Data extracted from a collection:
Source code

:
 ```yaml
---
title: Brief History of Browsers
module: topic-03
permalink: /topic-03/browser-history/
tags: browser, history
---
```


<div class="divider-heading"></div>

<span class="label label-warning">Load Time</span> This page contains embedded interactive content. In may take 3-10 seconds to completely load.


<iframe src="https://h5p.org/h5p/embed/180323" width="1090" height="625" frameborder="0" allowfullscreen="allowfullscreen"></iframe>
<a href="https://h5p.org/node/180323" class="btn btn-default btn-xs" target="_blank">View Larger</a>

• What is required
Each record must be returned exactly as it is written.

• Solution to the exercise
Source code

:
 ```yaml
---
title: Brief History of Browsers
module: topic-03
permalink: /topic-03/browser-history/
tags: browser, history
---
```


<div class="divider-heading"></div>

<span class="label label-warning">Load Time</span> This page contains embedded interactive content. In may take 3-10 seconds to completely load.


<iframe src="https://h5p.org/h5p/embed/180323" width="1090" height="625" frameborder="0" allowfullscreen="allowfullscreen"></iframe>
<a href="https://h5p.org/node/180323" class="btn btn-default btn-xs" target="_blank">View Larger</a>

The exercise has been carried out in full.